箱式石棺墓 (はこしきせっかんぼ)
【概説】
板状の石を箱状に組み合わせて作った石棺(箱式石棺)に、死者を葬る墓制。弥生時代の西日本を中心に広く普及し、地域ごとの文化の違いや社会の階層化を反映する重要な埋葬様式の一つである。
箱式石棺墓の構造と特異な遺体安置方法
箱式石棺墓は、粘板岩や結晶片岩、砂岩などの割れやすい平らな板石を使用し、地面に掘った穴(土壙)の中に長方形の箱型の棺を組み立てて死者を埋葬する。蓋石、側石、端石、底石から構成され、隙間は粘土などで目張りされることが多かった。
それまでの縄文時代の主流であった、遺体の手足を折り曲げて葬る屈葬とは異なり、箱式石棺墓では手足を伸ばした状態で葬る伸展葬が一般的であった。これには、遺体をそのままの形で安置するという死生観の変化や、死者に対する丁寧な弔いの意識の現れが指摘されている。
弥生時代における地域的展開と墓制の多様性
弥生時代の日本列島では、地域によって異なる多様な墓制が展開した。北部九州では土器を棺とする甕棺墓(みかめかんぼ)や、朝鮮半島由来の支石墓(しせきぼ)が流行したのに対し、山口県を含む中国地方、四国地方、九州東部などではこの箱式石棺墓が主要な墓制として定着した。

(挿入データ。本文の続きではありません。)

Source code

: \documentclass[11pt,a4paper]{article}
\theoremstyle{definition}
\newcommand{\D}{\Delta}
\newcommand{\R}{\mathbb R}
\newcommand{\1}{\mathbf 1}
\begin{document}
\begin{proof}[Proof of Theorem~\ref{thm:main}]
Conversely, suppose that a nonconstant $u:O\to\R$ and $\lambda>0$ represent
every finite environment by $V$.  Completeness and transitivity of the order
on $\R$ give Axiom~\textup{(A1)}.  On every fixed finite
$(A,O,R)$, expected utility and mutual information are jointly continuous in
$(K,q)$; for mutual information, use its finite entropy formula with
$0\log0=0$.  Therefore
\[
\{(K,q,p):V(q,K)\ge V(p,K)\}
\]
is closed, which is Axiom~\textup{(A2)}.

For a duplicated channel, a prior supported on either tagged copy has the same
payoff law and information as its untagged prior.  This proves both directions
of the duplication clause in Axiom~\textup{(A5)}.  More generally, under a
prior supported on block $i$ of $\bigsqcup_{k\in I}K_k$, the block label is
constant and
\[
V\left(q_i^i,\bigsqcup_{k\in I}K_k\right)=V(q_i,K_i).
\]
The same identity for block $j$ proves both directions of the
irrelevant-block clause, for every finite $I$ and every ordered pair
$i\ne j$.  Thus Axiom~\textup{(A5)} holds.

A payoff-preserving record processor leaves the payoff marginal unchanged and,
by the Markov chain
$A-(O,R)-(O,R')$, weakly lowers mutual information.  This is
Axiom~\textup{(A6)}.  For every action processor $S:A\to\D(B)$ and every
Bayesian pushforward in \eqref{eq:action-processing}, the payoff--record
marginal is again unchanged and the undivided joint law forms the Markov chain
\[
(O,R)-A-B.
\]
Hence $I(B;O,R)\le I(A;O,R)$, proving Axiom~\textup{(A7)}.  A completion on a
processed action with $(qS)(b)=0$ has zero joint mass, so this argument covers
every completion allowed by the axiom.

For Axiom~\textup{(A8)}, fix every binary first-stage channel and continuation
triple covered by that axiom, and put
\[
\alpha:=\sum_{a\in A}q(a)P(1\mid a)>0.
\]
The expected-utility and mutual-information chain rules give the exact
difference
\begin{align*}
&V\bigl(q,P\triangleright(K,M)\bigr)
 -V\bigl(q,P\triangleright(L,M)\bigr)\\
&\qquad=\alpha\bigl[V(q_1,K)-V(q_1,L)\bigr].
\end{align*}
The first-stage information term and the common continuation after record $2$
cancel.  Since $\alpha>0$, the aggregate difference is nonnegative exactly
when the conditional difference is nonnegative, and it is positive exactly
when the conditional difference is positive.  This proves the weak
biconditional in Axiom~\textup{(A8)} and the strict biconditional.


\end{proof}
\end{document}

特に瀬戸内海沿岸や山陰地方においてその密度が高く、これは各地域における集団の系統の違いや、独自の文化圏・交易ルートが形成されていたことを示している。また、こうした地域固有の墓制は、後の前方後円墳などの古墳へと統合されていく前段階の、地域国家(クニ)の割拠を象徴するものである。
副葬品に見る社会の階層化と古墳時代への変遷
初期の箱式石棺墓は共同墓地の中に作られ、副葬品も少なかったが、弥生時代中期から後期にかけて、特定の有力者のものとみられる墓からは青銅鏡や青銅武器、鉄製工具、ガラス製の勾玉や管玉といった豪華な副葬品が発見されるようになる。これは、農業生産力の向上にともない、社会の中に貧富の差や身分の階層化が生じたことを如実に物語っている。
この墓制は、古墳時代に入ると大規模な墳丘を持つ古墳の内部に設けられた竪穴式石室内の埋葬施設へと受け継がれ、支配者の権威を示すものへと変化を遂げていくこととなる。